─── Exercise data

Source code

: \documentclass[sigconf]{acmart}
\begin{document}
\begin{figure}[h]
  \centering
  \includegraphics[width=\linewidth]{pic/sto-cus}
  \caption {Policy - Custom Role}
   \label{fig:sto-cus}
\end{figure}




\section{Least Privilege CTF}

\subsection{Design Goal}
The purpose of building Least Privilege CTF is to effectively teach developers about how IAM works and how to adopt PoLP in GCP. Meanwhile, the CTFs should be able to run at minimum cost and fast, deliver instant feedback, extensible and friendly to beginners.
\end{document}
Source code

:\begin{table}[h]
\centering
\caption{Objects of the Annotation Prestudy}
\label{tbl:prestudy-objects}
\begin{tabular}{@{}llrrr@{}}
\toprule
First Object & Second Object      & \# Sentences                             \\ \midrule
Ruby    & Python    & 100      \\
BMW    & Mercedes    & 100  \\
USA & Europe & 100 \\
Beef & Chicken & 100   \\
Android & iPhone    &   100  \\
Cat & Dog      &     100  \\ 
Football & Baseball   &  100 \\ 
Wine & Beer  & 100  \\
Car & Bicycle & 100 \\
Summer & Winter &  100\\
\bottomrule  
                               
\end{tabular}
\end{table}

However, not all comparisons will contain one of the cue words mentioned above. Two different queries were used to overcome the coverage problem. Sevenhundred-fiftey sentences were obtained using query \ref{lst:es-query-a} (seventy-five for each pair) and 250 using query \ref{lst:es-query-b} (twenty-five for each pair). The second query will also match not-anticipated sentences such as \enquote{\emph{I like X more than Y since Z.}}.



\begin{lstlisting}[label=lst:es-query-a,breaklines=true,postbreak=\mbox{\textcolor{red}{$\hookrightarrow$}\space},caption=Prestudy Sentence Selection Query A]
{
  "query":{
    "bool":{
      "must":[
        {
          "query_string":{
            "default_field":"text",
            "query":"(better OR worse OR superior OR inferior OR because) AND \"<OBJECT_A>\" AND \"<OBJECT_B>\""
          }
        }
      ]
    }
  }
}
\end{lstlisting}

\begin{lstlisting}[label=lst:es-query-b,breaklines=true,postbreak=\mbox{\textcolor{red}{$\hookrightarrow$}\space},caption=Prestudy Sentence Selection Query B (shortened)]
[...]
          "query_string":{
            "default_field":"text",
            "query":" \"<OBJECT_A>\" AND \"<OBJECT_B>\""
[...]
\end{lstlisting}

──────

__What you should do__:
An exact transcription of the entries is needed, complete to the final line.

__Answer for this exercise__:
Source code

: \documentclass[sigconf]{acmart}
\begin{document}
\begin{figure}[h]
  \centering
  \includegraphics[width=\linewidth]{pic/sto-cus}
  \caption {Policy - Custom Role}
   \label{fig:sto-cus}
\end{figure}




\section{Least Privilege CTF}

\subsection{Design Goal}
The purpose of building Least Privilege CTF is to effectively teach developers about how IAM works and how to adopt PoLP in GCP. Meanwhile, the CTFs should be able to run at minimum cost and fast, deliver instant feedback, extensible and friendly to beginners.
\end{document}
Source code

:\begin{table}[h]
\centering
\caption{Objects of the Annotation Prestudy}
\label{tbl:prestudy-objects}
\begin{tabular}{@{}llrrr@{}}
\toprule
First Object & Second Object      & \# Sentences                             \\ \midrule
Ruby    & Python    & 100      \\
BMW    & Mercedes    & 100  \\
USA & Europe & 100 \\
Beef & Chicken & 100   \\
Android & iPhone    &   100  \\
Cat & Dog      &     100  \\ 
Football & Baseball   &  100 \\ 
Wine & Beer  & 100  \\
Car & Bicycle & 100 \\
Summer & Winter &  100\\
\bottomrule  
                               
\end{tabular}
\end{table}

However, not all comparisons will contain one of the cue words mentioned above. Two different queries were used to overcome the coverage problem. Sevenhundred-fiftey sentences were obtained using query \ref{lst:es-query-a} (seventy-five for each pair) and 250 using query \ref{lst:es-query-b} (twenty-five for each pair). The second query will also match not-anticipated sentences such as \enquote{\emph{I like X more than Y since Z.}}.



\begin{lstlisting}[label=lst:es-query-a,breaklines=true,postbreak=\mbox{\textcolor{red}{$\hookrightarrow$}\space},caption=Prestudy Sentence Selection Query A]
{
  "query":{
    "bool":{
      "must":[
        {
          "query_string":{
            "default_field":"text",
            "query":"(better OR worse OR superior OR inferior OR because) AND \"<OBJECT_A>\" AND \"<OBJECT_B>\""
          }
        }
      ]
    }
  }
}
\end{lstlisting}

\begin{lstlisting}[label=lst:es-query-b,breaklines=true,postbreak=\mbox{\textcolor{red}{$\hookrightarrow$}\space},caption=Prestudy Sentence Selection Query B (shortened)]
[...]
          "query_string":{
            "default_field":"text",
            "query":" \"<OBJECT_A>\" AND \"<OBJECT_B>\""
[...]
\end{lstlisting}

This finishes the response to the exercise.